■ **TASK OBJECTIVE**
Report each line below that carries the word "subsection".

── INPUT RECORDS ──

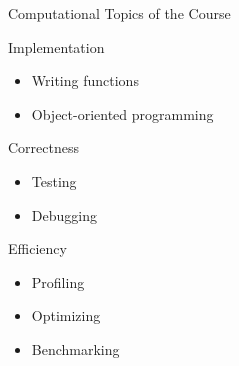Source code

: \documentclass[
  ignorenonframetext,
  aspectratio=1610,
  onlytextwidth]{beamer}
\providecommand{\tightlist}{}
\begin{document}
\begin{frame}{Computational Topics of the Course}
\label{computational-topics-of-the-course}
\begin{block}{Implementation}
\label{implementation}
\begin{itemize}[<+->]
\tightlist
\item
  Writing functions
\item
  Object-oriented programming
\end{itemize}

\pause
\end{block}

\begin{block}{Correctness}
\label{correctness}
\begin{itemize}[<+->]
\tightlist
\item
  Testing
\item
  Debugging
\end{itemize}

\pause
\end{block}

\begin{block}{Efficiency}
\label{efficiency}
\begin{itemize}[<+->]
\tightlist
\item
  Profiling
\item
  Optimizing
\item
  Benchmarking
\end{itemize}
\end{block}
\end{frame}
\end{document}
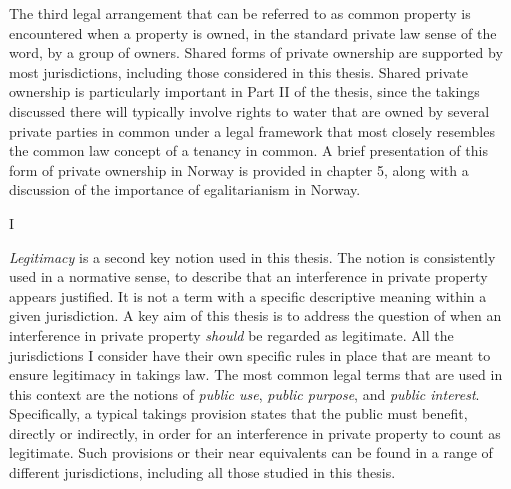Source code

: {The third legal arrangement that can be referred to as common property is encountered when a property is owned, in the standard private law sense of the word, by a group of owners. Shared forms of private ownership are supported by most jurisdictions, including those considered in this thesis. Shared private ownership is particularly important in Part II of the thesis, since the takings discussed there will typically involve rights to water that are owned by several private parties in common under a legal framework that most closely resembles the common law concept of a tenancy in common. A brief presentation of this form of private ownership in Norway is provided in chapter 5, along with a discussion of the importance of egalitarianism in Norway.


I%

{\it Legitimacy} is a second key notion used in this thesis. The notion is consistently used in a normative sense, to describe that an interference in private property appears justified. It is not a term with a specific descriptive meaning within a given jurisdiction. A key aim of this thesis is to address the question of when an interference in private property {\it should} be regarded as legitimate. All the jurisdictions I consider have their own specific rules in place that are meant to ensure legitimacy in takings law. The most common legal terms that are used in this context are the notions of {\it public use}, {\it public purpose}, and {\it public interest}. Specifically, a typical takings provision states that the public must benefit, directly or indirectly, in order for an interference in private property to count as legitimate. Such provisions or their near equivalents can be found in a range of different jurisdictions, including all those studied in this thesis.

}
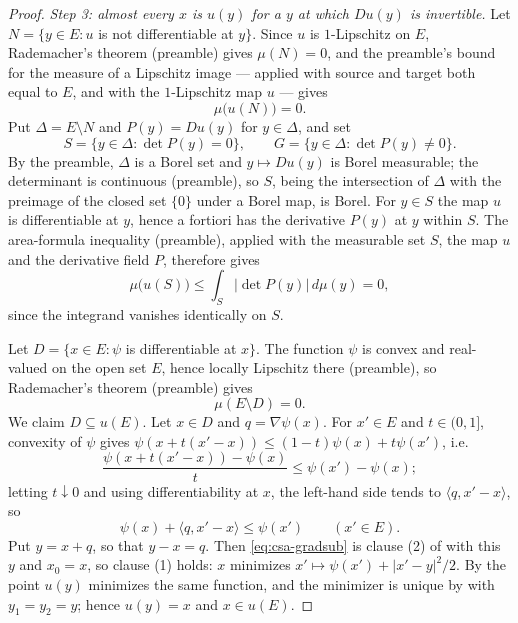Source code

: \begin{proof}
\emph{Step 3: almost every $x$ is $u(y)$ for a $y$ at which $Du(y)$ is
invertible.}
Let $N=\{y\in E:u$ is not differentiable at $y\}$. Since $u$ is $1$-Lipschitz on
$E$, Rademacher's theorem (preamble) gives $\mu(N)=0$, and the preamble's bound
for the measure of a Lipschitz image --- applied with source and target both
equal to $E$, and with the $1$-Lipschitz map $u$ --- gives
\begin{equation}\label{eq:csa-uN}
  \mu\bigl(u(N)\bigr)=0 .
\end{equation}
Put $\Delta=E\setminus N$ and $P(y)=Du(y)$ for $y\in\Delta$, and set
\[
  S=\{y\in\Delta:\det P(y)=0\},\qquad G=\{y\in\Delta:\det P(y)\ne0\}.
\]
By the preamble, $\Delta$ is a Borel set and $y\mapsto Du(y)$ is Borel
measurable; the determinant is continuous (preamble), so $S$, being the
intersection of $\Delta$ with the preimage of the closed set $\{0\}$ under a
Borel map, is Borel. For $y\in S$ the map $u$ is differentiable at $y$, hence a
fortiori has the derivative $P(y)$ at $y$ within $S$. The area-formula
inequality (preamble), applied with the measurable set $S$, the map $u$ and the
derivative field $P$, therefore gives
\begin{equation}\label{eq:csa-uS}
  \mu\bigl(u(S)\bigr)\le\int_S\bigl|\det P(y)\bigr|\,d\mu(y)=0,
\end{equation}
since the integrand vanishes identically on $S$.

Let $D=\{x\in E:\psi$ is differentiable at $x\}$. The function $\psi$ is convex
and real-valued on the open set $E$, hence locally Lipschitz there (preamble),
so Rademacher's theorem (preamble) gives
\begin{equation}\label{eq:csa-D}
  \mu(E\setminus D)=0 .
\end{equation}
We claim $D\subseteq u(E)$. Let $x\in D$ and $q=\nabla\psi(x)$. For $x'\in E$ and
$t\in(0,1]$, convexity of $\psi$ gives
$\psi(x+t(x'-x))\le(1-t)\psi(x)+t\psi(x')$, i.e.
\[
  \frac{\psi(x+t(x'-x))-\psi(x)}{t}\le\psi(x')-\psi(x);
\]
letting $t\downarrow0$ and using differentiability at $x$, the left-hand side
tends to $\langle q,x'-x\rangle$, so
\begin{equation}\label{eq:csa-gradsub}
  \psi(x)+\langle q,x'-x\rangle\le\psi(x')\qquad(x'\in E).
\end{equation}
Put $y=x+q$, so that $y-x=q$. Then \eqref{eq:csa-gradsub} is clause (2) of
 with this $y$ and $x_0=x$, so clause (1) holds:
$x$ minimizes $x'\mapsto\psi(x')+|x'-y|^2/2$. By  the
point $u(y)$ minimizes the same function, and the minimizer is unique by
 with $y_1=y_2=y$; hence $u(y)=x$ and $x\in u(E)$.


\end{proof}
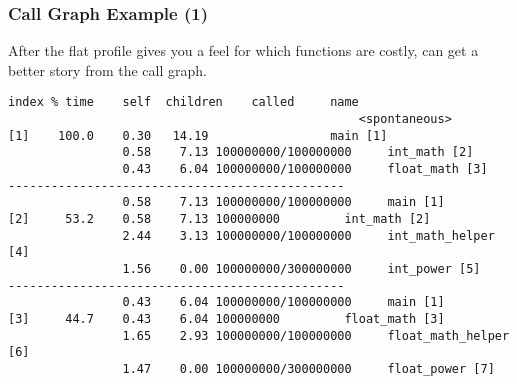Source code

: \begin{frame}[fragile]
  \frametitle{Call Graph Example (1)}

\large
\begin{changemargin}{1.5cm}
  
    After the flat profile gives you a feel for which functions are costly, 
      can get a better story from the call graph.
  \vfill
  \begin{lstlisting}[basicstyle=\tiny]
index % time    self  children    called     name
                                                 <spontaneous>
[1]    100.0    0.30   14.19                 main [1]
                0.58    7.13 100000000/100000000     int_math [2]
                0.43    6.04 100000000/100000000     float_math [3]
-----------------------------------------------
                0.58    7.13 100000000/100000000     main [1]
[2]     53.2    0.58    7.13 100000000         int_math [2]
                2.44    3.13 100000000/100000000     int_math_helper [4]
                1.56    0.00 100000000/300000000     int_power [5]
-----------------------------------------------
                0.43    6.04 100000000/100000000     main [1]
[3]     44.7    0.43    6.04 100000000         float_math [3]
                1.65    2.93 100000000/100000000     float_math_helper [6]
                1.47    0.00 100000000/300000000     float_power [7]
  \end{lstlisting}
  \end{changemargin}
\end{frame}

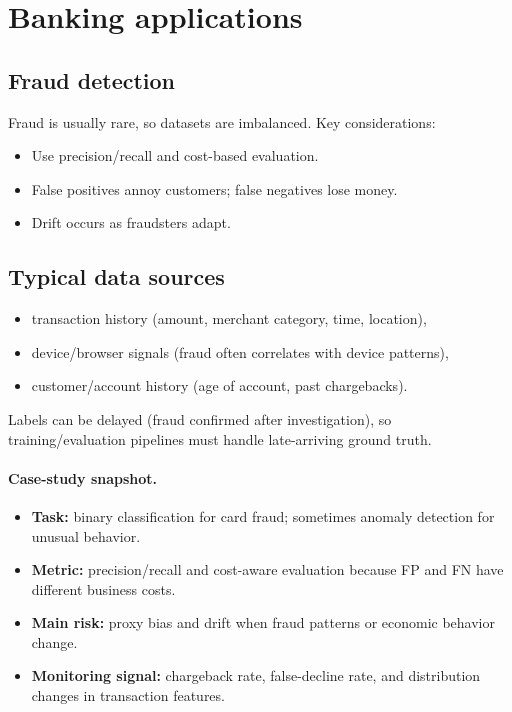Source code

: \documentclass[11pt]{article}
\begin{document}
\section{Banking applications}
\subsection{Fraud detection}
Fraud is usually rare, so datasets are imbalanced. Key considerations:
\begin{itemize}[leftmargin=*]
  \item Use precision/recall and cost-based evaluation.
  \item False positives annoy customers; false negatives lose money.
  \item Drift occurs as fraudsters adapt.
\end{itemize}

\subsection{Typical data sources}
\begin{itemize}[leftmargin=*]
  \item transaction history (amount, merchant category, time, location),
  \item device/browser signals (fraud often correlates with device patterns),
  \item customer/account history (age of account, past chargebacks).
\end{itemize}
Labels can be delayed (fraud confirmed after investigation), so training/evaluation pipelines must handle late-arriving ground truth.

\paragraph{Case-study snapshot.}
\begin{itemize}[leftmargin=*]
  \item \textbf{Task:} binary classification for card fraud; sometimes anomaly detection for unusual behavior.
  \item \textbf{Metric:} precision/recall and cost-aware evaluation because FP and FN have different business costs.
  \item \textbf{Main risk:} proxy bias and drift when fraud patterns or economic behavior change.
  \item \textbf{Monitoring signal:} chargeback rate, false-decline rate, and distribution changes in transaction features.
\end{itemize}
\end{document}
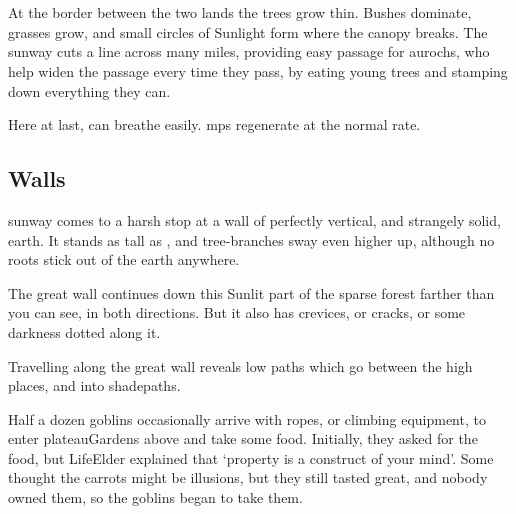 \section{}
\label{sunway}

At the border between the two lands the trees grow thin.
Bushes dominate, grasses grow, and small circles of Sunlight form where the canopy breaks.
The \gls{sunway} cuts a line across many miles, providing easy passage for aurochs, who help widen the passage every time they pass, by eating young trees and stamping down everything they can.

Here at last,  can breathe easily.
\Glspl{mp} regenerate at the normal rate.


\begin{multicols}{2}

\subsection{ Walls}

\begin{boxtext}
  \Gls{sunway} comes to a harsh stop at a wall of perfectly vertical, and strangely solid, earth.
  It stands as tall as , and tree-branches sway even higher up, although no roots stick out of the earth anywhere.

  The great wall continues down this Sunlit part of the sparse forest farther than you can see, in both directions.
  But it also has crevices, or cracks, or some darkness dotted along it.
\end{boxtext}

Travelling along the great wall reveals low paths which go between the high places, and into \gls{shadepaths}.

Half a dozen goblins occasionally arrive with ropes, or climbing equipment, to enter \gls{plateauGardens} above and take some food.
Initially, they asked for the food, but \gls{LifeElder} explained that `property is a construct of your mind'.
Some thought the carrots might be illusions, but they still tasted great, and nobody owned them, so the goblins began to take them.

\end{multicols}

───

■ **OUTPUT FOR THIS TASK**
\subsection{Fraud detection}
\subsection{Typical data sources}
\subsection{ Walls}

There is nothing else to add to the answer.